The SPP Offer offered eligible shareholders the opportunity to acquire shares (without paying brokerage) at the same discount to the market price as the Company offered shares to institutional investors in the fully underwritten placement conducted on 11 March 2019 ( Placement ) that funded the up-front consideration for Appen’s acquisition of San Francisco-based Figure Eight Technologies, Inc. ( Acquisition ). Appen completed the Acquisition on 2 April 2019.
As noted in the SPP Offer Booklet it was necessary for the Board to engage in a quick and certain funding route that provided sufficient funds in time for the closing of the Acquisition. The Board was unable to rely on funds being raised through the SPP Offer (or a separate pro rata offer) to pay for the Acquisition due to the longer offer period, the voluntary nature of the participation and the increased risk in obtaining underwriting for such an offer. Notwithstanding this, the Board considered it important that its existing loyal shareholder base should be able to participate in some way with Appen’s need to raise new capital, hence the SPP Offer. However, since the Company does not need material additional funding the Company decided to limit the amount to be raised under the SPP Offer to $15 million.

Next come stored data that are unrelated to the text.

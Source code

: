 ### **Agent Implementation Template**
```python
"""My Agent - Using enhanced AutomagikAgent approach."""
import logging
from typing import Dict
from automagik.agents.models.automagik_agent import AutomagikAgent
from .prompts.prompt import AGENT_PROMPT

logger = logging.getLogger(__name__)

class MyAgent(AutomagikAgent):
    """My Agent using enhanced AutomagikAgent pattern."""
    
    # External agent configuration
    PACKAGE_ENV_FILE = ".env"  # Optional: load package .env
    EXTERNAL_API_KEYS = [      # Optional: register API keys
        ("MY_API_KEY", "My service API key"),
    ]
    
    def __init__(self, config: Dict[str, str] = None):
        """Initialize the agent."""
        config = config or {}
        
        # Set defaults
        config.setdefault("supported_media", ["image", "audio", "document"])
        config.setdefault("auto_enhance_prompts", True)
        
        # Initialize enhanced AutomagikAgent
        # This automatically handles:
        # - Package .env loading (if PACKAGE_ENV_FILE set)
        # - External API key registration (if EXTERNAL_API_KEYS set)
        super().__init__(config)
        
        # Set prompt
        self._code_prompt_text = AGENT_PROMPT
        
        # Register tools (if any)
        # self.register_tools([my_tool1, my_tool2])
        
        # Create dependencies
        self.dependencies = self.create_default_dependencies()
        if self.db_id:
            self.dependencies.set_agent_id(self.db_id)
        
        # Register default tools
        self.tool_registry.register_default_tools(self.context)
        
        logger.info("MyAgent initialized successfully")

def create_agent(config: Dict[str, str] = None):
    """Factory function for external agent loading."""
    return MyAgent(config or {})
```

Ultimately the SPP Offer was heavily supported by eligible shareholders and Appen received applications significantly in excess of the $15 million that Appen sought to raise under the SPP Offer. Consequently, in accordance with the terms and conditions of the SPP Offer, the Company has scaled back the allotment of new shares under the SPP Offer to all applicants on a pro rata basis to match the maximum $15 million to be raised. The Company expresses its gratitude to all eligible shareholders who participated in the SPP Offer.
The new shares will be issued at a price of $21.50 per new share, being the same offer price of shares issued under the Placement.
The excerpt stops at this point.